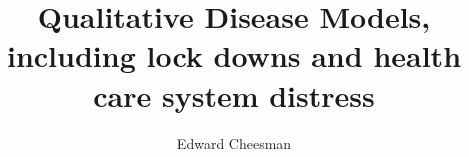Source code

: \documentclass[a4paper]{article}
\begin{document}
	\title{Qualitative Disease Models, including lock downs and health care system distress}
	\author{Edward Cheesman}
	\date{}
	\maketitle
	\tableofcontents
	
	
	
	
\end{document}
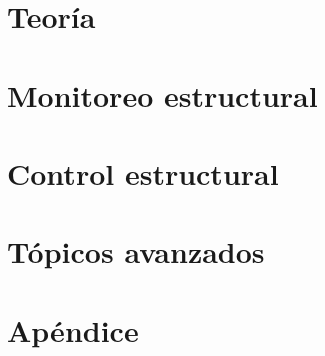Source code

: \documentclass[10pt]{report}
\begin{document}







\tableofcontents

\newpage


\pagestyle{fancy}

\part{Teoría}











\part{Monitoreo estructural}







\part{Control estructural}







\part{Tópicos avanzados}









\appendix

\part*{Apéndice}







\newpage

\printbibliography[heading=bibintoc]
\end{document}
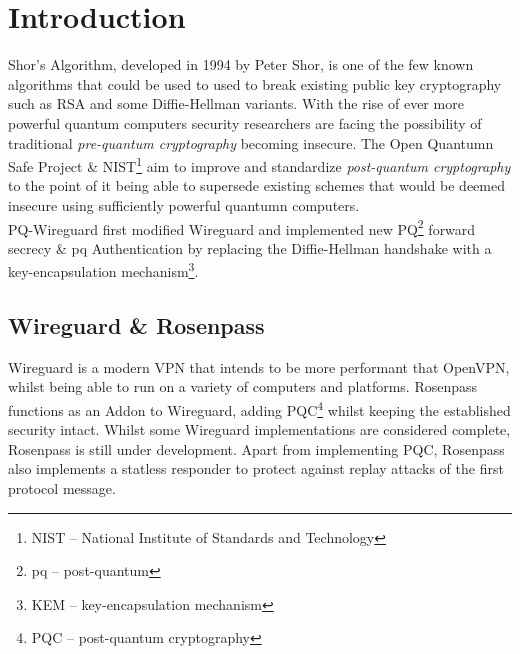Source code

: \documentclass[sigconf]{acmart}
\begin{document}

\maketitle


\section{Introduction}
Shor's Algorithm, developed in 1994 by Peter Shor, is one of the few known algorithms that could be used to used to break existing public key cryptography such as RSA and some Diffie-Hellman variants. With the rise of ever more powerful quantum computers security researchers are facing the possibility of traditional \textit{pre-quantum cryptography} becoming insecure. The Open Quantumn Safe Project\cite{open-quantum-safe} \& NIST\footnote{NIST -- National Institute of Standards and Technology} aim to improve and standardize \textit{post-quantum cryptography} to the point of it being able to supersede existing schemes that would be deemed insecure using sufficiently powerful quantumn computers. \\
PQ-Wireguard\cite{cryptoeprint:2020/379} first modified Wireguard and implemented new PQ\footnote{pq -- post-quantum} forward secrecy \& pq Authentication by replacing the Diffie-Hellman handshake with a key-encapsulation mechanism\footnote{KEM -- key-encapsulation mechanism}.

\subsection{Wireguard \& Rosenpass}
Wireguard is a modern VPN that intends to be more performant that OpenVPN, whilst being able to run on a variety of computers and platforms\cite{Wireguard}. Rosenpass functions as an Addon to Wireguard, adding PQC\footnote{PQC -- post-quantum cryptography} whilst keeping the established security intact. Whilst some Wireguard implementations are considered complete\cite{wireguard-repos}, Rosenpass is still under development\cite{rosenpass}. Apart from implementing PQC, Rosenpass also implements a statless responder to protect against replay attacks of the first protocol message.
\end{document}
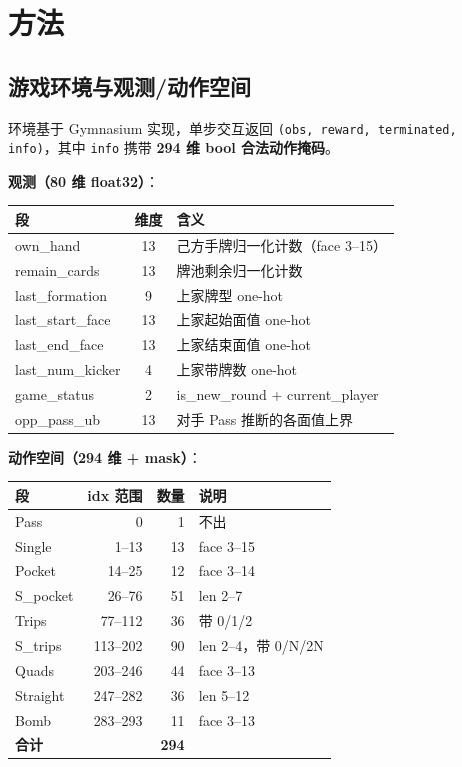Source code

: \documentclass[twocolumn,a4paper,10pt]{ctexart}
\begin{document}
\section{方法}

\subsection{游戏环境与观测/动作空间}

环境基于 Gymnasium 实现，单步交互返回 \texttt{(obs, reward, terminated, info)}，其中 \texttt{info} 携带 \textbf{294 维 bool 合法动作掩码}。

\textbf{观测（80 维 float32）}：

{\small
\begin{tabularx}{\columnwidth}{@{}l c X@{}}
\toprule
段 & 维度 & 含义 \\
\midrule
own\_hand          & 13 & 己方手牌归一化计数（face 3--15） \\
remain\_cards      & 13 & 牌池剩余归一化计数 \\
last\_formation    &  9 & 上家牌型 one-hot \\
last\_start\_face  & 13 & 上家起始面值 one-hot \\
last\_end\_face    & 13 & 上家结束面值 one-hot \\
last\_num\_kicker  &  4 & 上家带牌数 one-hot \\
game\_status       &  2 & is\_new\_round + current\_player \\
opp\_pass\_ub      & 13 & 对手 Pass 推断的各面值上界 \\
\bottomrule
\end{tabularx}}

\textbf{动作空间（294 维 + mask）}：

{\small
\begin{tabularx}{\columnwidth}{@{}l r r X@{}}
\toprule
段 & idx 范围 & 数量 & 说明 \\
\midrule
Pass         & 0       &  1 & 不出 \\
Single       & 1--13   & 13 & face 3--15 \\
Pocket       & 14--25  & 12 & face 3--14 \\
S\_pocket    & 26--76  & 51 & len 2--7 \\
Trips        & 77--112 & 36 & 带 0/1/2 \\
S\_trips     & 113--202& 90 & len 2--4，带 0/N/2N \\
Quads        & 203--246& 44 & face 3--13 \\
Straight     & 247--282& 36 & len 5--12 \\
Bomb         & 283--293& 11 & face 3--13 \\
\midrule
\textbf{合计} & & \textbf{294} & \\
\bottomrule
\end{tabularx}}
\end{document}

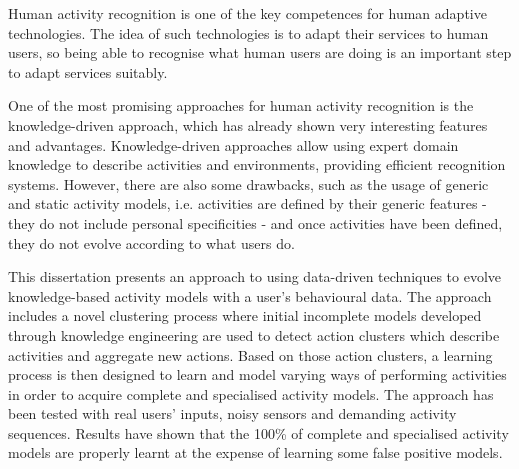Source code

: 




\begin{abstracts}        %

Human activity recognition is one of the key competences for human adaptive technologies. The idea of such technologies is to adapt their services to human users, so being able to recognise what human users are doing is an important step to adapt services suitably. 

One of the most promising approaches for human activity recognition is the knowledge-driven approach, which has already shown very interesting features and advantages. Knowledge-driven approaches allow using expert domain knowledge to describe activities and environments, providing efficient recognition systems. However, there are also some drawbacks, such as the usage of generic and static activity models, i.e. activities are defined by their generic features - they do not include personal specificities - and once activities have been defined, they do not evolve according to what users do.

This dissertation presents an approach to using data-driven techniques to evolve knowledge-based activity models with a user's behavioural data. The approach includes a novel clustering process where initial incomplete models developed through knowledge engineering are used to detect action clusters which describe activities and aggregate new actions. Based on those action clusters, a learning process is then designed to learn and model varying ways of performing activities in order to acquire complete and specialised activity models. The approach has been tested with real users' inputs, noisy sensors and demanding activity sequences. Results have shown that the 100\% of complete and specialised activity models are properly learnt at the expense of learning some false positive models.

\end{abstracts}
..........
» EXERCISE: The lines to return are those in the entries above that include "being".

» EXERCISE ANSWER:
Shor's Algorithm, developed in 1994 by Peter Shor, is one of the few known algorithms that could be used to used to break existing public key cryptography such as RSA and some Diffie-Hellman variants. With the rise of ever more powerful quantum computers security researchers are facing the possibility of traditional \textit{pre-quantum cryptography} becoming insecure. The Open Quantumn Safe Project\cite{open-quantum-safe} \& NIST\footnote{NIST -- National Institute of Standards and Technology} aim to improve and standardize \textit{post-quantum cryptography} to the point of it being able to supersede existing schemes that would be deemed insecure using sufficiently powerful quantumn computers. \\
Wireguard is a modern VPN that intends to be more performant that OpenVPN, whilst being able to run on a variety of computers and platforms\cite{Wireguard}. Rosenpass functions as an Addon to Wireguard, adding PQC\footnote{PQC -- post-quantum cryptography} whilst keeping the established security intact. Whilst some Wireguard implementations are considered complete\cite{wireguard-repos}, Rosenpass is still under development\cite{rosenpass}. Apart from implementing PQC, Rosenpass also implements a statless responder to protect against replay attacks of the first protocol message.
Human activity recognition is one of the key competences for human adaptive technologies. The idea of such technologies is to adapt their services to human users, so being able to recognise what human users are doing is an important step to adapt services suitably. 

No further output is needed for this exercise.